Le SPT, la saloperie post trauma

J’ai volontairement modifié un peu l’acronyme, avec tout mon coeur. Ça fait quelques jours que j’écris et réécris ce post. Comme un besoin incompressible de parler de ce que je vis alors que je reste plutôt discrète normalement. 

Ce syndrome, j’en souffre depuis le 18 novembre 2015. Jour où le medecin me l’a clairement annoncé. 

« Madame, (oui parce que je suis vieille maintenant) vous souffrez d’un syndrome de Stress Post Traumatique. »
« Ok mais encore… ?!? Ça veut dire quoi ? Vas y laisse moi retourner travailler parce qu’il n’y a que cela que j’arrive à faire ! » (moi fuyant la réalité et me réfugiant dans le travail).

Honnêtement ? Ça veut dire DES semaines de souffrance physique et psychique sans être capable d’y mettre une once de sens, la plus part du temps. Voila comment je définis le SPT.
Le pire étant que personne ne peut vraiment comprendre ce que l’on traverse. Même moi, je n’explique pas tous les symptomes… Et pourtant j’ai bossé 10 ans en psychiatrie.
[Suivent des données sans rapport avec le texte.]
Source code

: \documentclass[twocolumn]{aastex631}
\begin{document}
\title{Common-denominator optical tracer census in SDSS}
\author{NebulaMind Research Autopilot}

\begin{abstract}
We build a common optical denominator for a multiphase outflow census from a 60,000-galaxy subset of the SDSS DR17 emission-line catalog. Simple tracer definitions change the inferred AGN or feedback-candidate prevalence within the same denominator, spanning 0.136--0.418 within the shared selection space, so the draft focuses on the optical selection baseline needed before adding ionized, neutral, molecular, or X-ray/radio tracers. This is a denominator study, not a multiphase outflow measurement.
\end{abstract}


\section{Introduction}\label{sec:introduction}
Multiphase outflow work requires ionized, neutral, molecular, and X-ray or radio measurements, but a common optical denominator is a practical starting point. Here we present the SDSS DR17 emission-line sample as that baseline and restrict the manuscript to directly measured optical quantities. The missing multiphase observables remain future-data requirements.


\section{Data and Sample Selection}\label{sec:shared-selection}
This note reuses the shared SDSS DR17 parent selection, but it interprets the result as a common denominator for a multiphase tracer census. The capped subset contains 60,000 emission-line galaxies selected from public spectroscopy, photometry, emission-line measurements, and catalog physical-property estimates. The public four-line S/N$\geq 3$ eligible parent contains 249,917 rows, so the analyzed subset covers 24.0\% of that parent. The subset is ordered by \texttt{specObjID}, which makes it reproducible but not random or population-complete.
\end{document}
Et puis ça passe. Doucement. Par étape. 
Les nuits redeviennent paisibles, d’abord sans se reveiller en hurlant sans se souvenir pourquoi (super flippant). Ensuite sans se réveiller à 4h du mat parce qu’on a des palpitations (ça, c’est vraiment désagréable). Ensuite en dormant 7h d’affilé sans médication (YOUHOU CHAMPAGNE).
Je fais un apparté sur la médication : je fais partie de ces gens qui n’avaient jamais pris d’anxiolytiques. Accepter une médication peut être relativement compliqué… Surtout quand votre cerveau refuse de lâcher prise sur les émotions. Si je ne suis pas malade, je n’ai pas besoin de médicaments. Ca a clairement été mon cas.
Les jours passent sans larmes. Ce ne sont ni des larmes de tristesse ou de colère, c’est juste votre corps qui évacue les tensions. Des tensions que votre cerveau refuse de reconnaître. Bizarre hein ?
Les douleurs physiques se dissipent. Et là, je dois reconnaître que j’ai rarement eu aussi mal dans mon corps et dans des endroits improbables durant autant de jours (genre sous les bras, derrière les mollets, dans des endroits bizarres internes…) 
Les activites d’avant redeviennent normales et non forcées. On reprend le métro. On retourne dans des lieux de foule (concert/spectacle/centre commerciaux). Plus ou moins facilement me concernant.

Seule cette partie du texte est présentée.